Wrote this about four years ago and forgot about it. Thought I may as well share :)
The hungry, raw, but gentle and needing emotion in your eyes, it's my honour to see it; as one of the few you will open them to. Yet I can't help but feel that's what I love about you.
"Captain?" You whisperer to the palm of my hand.
"I'm here" I tell you "I'm not above you, I am the same" I press my lips to the base of you neck.
As you stated; starving yourself is illogical – what makes emotional hunger any different? The end result is the same. I'm just glad we both noticed how hungry we both are. With my lack of appetite and your black eyes that are normally so void. You whisper something to my chest, but my mind is too focused to listen. I simply instead choose to embrace the sound of your voice, and let the words blur into sweet nothings.
We all have our reminders of why our life is important, I just never understood its meaning until I met you. For so long I was encased in a darkness no words could touch, no light could penetrate. I almost starved to death, but there you were, waiting for me right before it could happen, a plate of food in your hands. You nursed me back to health, and I you.

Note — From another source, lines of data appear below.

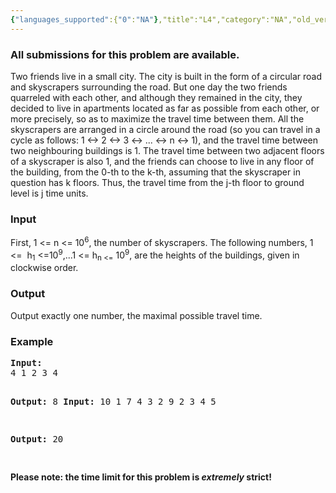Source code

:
 ```yaml
---
{"languages_supported":{"0":"NA"},"title":"L4","category":"NA","old_version":true,"problem_code":"L4","tags":{"0":"NA"},"layout":"problem"}
---
```


<h3> All submissions for this problem are available. </h3><p>Two friends live in a small city. The city is built in the form of a circular road and skyscrapers surrounding the road. But one day the two friends quarreled with each other, and although they remained in the city, they decided to live in apartments located as far as possible from each other, or more precisely, so as to maximize the travel time between them. All the skyscrapers are arranged in a circle around the road (so you can travel in a cycle as follows: 1 &lt;-&gt; 2 &lt;-&gt; 3 &lt;-&gt; ... &lt;-&gt; n &lt;-&gt; 1), and the travel time between two neighbouring buildings is 1. The travel time between two adjacent floors of a skyscraper is also 1, and the friends can choose to live in any floor of the building, from the 0-th to the k-th, assuming that the skyscraper in question has k floors. Thus, the travel time from the j-th floor to ground level is j time units.</p>
<h3>Input</h3>
<p>First, 1   &lt;= n &lt;= 10<sup>6</sup>, the number of skyscrapers. The following numbers, 1 &lt;=   h<sub>1</sub> &lt;=10<sup>9</sup>,...1 &lt;=   h<sub>n &lt;=</sub> 10<sup>9</sup>, are the heights of the buildings, given in clockwise order.</p>
<h3>Output</h3>
<p>Output exactly one number, the maximal possible travel time.</p>
<h3>Example</h3>
<pre><b>Input:</b>
4 1 2 3 4

<b>Output:</b>
8
<b>Input:</b>
10 1 7 4 3 2 9 2 3 4 5

<b>Output:</b>
20

</pre>
<p><b>Please note: the time limit for this problem is <i>extremely</i> strict! </b></p>
<p></p>    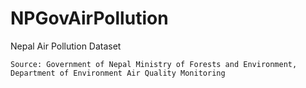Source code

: # NPGovAirPollution
Nepal Air Pollution Dataset

```Source: Government of Nepal Ministry of Forests and Environment, Department of Environment Air Quality Monitoring```
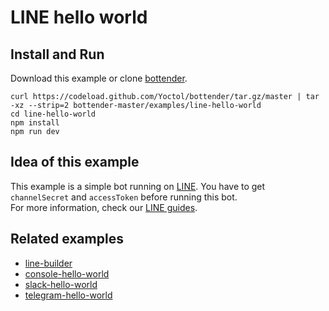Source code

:# LINE hello world

## Install and Run

Download this example or clone [bottender](https://github.com/Yoctol/bottender).

```
curl https://codeload.github.com/Yoctol/bottender/tar.gz/master | tar -xz --strip=2 bottender-master/examples/line-hello-world
cd line-hello-world
npm install
npm run dev
```

## Idea of this example

This example is a simple bot running on [LINE](https://line.me/). You have to get `channelSecret` and `accessToken` before running this bot.  
For more information, check our [LINE guides](https://bottender.js.org/docs/Platforms-LINE).  

## Related examples

- [line-builder](../line-builder)
- [console-hello-world](../console-hello-world)
- [slack-hello-world](../slack-hello-world)
- [telegram-hello-world](../telegram-hello-world)
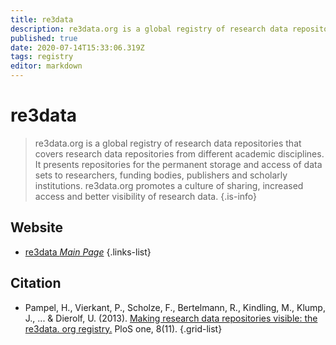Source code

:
 ```yaml
---
title: re3data
description: re3data.org is a global registry of research data repositories that covers research data repositories from different academic disciplines.
published: true
date: 2020-07-14T15:33:06.319Z
tags: registry
editor: markdown
---
```


# re3data

> re3data.org is a global registry of research data repositories that covers research data repositories from different academic disciplines. It presents repositories for the permanent storage and access of data sets to researchers, funding bodies, publishers and scholarly institutions. re3data.org promotes a culture of sharing, increased access and better visibility of research data. 
{.is-info}

 

## Website 

- [re3data *Main Page*](http://re3data.org/)
 {.links-list}

## Citation

- Pampel, H., Vierkant, P., Scholze, F., Bertelmann, R., Kindling, M., Klump, J., ... & Dierolf, U. (2013). [Making research data repositories visible: the re3data. org registry.](https://journals.plos.org/plosone/article?id=10.1371/journal.pone.0078080) PloS one, 8(11).
{.grid-list}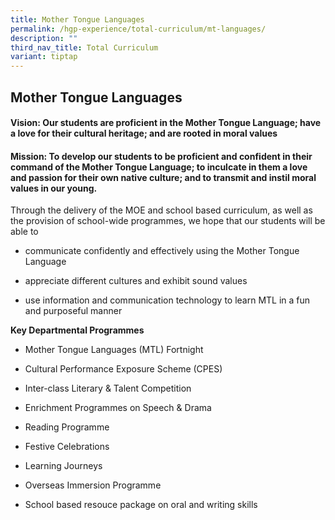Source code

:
 ```yaml
---
title: Mother Tongue Languages
permalink: /hgp-experience/total-curriculum/mt-languages/
description: ""
third_nav_title: Total Curriculum
variant: tiptap
---
```

<h2>Mother Tongue Languages</h2>
<h4><strong>Vision: </strong>Our students are proficient in the Mother Tongue Language; have a love for their cultural heritage; and are rooted in moral values</h4>
<h4><strong>Mission: </strong>To develop our students to be proficient and confident in their command of the Mother Tongue Language; to inculcate in them a love and passion for their own native culture; and to transmit and instil moral values in our young.</h4>
<p>Through the delivery of the MOE and school based curriculum, as well as
the provision of school-wide programmes, we hope that our students will
be able to</p>
<ul data-tight="true" class="tight">
<li>
<p>communicate confidently and effectively using the Mother Tongue Language</p>
</li>
<li>
<p>appreciate different cultures and exhibit sound values</p>
</li>
<li>
<p>use information and communication technology to learn MTL in a fun and
purposeful manner</p>
</li>
</ul>
<p><strong>Key Departmental Programmes</strong>
</p>
<ul data-tight="true" class="tight">
<li>
<p>Mother Tongue Languages (MTL) Fortnight</p>
</li>
<li>
<p>Cultural Performance Exposure Scheme (CPES)</p>
</li>
<li>
<p>Inter-class Literary &amp; Talent Competition</p>
</li>
<li>
<p>Enrichment Programmes on Speech &amp; Drama</p>
</li>
<li>
<p>Reading Programme</p>
</li>
<li>
<p>Festive Celebrations</p>
</li>
<li>
<p>Learning Journeys</p>
</li>
<li>
<p>Overseas Immersion Programme</p>
</li>
<li>
<p>School based resouce package on oral and writing skills</p>
</li>
</ul>
<p></p>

You told me you felt ashamed, that you were a Vulcan; incapable of such emotions. But I too had a plate of food; full of trust and friendship, and love. And you were no longer afraid; no longer ashamed to feel the things that swarmed and fought with your mind; no longer needing to suppress the human within you.
It's never too late to be with the one you love, as we both learned, together.
Every heart needs a beat, every lung needs to breathe, you supplied me with that. My lungs are filled as my lips part and encase air, as I feel your chest press tightly to my back. Your arms fold around me as you kiss the skin of my neck once more.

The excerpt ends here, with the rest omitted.